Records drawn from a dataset
· · · · · · ·
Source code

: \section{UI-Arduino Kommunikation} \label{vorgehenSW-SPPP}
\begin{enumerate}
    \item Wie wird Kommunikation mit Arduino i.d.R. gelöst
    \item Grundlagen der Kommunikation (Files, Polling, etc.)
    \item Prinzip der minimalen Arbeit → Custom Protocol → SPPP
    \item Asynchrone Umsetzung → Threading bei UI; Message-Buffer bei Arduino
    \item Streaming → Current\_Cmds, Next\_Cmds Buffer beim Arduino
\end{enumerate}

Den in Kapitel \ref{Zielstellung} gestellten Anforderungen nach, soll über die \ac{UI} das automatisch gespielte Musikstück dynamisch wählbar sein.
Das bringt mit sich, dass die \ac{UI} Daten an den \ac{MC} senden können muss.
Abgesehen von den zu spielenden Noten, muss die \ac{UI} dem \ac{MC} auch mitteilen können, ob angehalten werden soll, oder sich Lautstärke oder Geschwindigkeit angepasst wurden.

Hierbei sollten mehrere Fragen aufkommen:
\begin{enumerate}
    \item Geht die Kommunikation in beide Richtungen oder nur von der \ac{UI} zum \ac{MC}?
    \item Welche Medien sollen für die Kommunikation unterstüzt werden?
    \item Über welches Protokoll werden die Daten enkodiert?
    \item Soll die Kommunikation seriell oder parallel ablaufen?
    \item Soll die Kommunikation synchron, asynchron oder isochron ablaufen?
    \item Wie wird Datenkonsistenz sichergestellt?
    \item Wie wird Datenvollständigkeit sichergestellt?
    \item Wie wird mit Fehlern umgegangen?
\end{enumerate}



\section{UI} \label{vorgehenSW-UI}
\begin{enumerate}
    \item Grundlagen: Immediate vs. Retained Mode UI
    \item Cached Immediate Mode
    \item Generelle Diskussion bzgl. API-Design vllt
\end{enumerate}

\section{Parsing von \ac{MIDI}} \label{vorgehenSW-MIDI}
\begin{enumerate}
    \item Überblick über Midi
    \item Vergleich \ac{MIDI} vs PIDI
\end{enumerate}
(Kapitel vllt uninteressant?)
· · · · · · ·
• _Work task_:
With the line containing "Protocol → SPPP" as the last one, please set down exactly the lines of the records above from their very first line, and nothing more.

• _Reply to the task_:
Source code

: \section{UI-Arduino Kommunikation} \label{vorgehenSW-SPPP}
\begin{enumerate}
    \item Wie wird Kommunikation mit Arduino i.d.R. gelöst
    \item Grundlagen der Kommunikation (Files, Polling, etc.)
    \item Prinzip der minimalen Arbeit → Custom Protocol → SPPP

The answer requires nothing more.